Luapan Sungai Sengkarang menjadi pemicu utama banjir yang merendam permukiman warga. Di sejumlah titik, ketinggian air dilaporkan mencapai di atas pinggang orang dewasa. Akibat kondisi tersebut, ratusan warga terpaksa mengungsi ke lokasi yang lebih aman.
Kepala Pelaksana BPBD Kabupaten Pekalongan, Agus Pranoto, menyebutkan bahwa situasi sempat memburuk pada Jumat malam.
“Tadi malam cukup tinggi, di atas pinggang,” ujarnya pada Sabtu, 24 Januari 2026.

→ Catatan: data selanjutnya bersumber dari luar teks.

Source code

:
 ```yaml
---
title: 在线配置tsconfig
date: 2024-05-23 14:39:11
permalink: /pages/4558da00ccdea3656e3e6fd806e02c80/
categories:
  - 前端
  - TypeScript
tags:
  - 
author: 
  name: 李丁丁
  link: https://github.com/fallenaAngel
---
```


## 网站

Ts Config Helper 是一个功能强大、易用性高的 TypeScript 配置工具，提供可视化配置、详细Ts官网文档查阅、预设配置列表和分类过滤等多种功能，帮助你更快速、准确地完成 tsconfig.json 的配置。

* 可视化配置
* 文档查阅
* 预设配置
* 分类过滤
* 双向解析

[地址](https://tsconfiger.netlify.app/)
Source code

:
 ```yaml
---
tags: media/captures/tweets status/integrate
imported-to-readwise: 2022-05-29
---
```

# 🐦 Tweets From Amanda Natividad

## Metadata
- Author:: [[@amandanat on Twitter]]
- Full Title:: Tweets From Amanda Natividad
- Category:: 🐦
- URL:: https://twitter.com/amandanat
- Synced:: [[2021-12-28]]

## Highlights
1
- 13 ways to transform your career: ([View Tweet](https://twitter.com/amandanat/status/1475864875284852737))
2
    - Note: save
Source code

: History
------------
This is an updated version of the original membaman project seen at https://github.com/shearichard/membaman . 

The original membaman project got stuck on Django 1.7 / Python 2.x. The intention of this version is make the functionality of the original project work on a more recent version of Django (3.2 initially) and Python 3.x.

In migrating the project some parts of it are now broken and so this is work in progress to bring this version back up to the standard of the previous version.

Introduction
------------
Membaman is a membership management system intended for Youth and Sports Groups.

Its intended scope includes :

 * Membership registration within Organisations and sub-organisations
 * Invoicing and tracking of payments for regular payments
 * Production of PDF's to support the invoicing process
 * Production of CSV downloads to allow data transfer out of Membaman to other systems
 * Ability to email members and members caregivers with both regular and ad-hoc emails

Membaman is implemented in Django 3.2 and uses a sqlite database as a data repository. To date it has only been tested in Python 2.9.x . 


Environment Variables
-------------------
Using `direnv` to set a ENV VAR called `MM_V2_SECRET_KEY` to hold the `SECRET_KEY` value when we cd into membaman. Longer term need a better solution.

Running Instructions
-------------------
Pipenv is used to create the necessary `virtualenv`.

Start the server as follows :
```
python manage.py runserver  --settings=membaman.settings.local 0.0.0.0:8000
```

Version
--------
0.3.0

Berdasarkan data sementara BPBD per 23 Januari 2026, banjir berdampak pada 6.421 kepala keluarga atau sekitar 20.103 jiwa. Sebanyak 3.919 rumah warga serta 50 fasilitas umum dilaporkan terdampak. Hingga saat ini, tidak ada laporan korban jiwa.
Agus menjelaskan, jumlah pengungsi masih bersifat fluktuatif karena pendataan belum sepenuhnya rampung.
“Data pengungsi masih fluktuatif. Pengungsi di Gedung Serbaguna Mayangan dan Masjid Al Bayan belum kami rekap,” katanya.
Untuk sementara, tercatat 770 jiwa mengungsi di sembilan titik, di antaranya Masjid Al Huda PT Dupantex sebanyak 222 orang, Masjid Nurul Hasan 200 orang, dan Gedung Kopindo 108 orang.
Untuk memenuhi kebutuhan dasar pengungsi, BPBD telah mendirikan tiga dapur umum di Gudang Sukun, Desa Karangjompo, dan Desa Tegaldowo. Wilayah terdampak meliputi Desa Galangpengampon (Wonopringgo); Kelurahan Kedungwuni Timur (Kedungwuni); Desa Pacar, Samborejo, Jeruksari, Mulyorejo, Tegaldowo, dan Karangjompo (Tirto); Kelurahan Bener (Wiradesa); serta Desa Pesanggrahan (Wonokerto).
BPBD bersama lintas instansi dan relawan terus melakukan evakuasi, distribusi logistik, serta koordinasi penanganan darurat. Namun, hujan yang masih turun dan akses jalan yang terendam menjadi kendala utama.
“Saat ini, kebutuhan mendesak antara lain karung, tanah urug, dan bantuan logistik lanjutan untuk pengungsi,” pungkas Agus.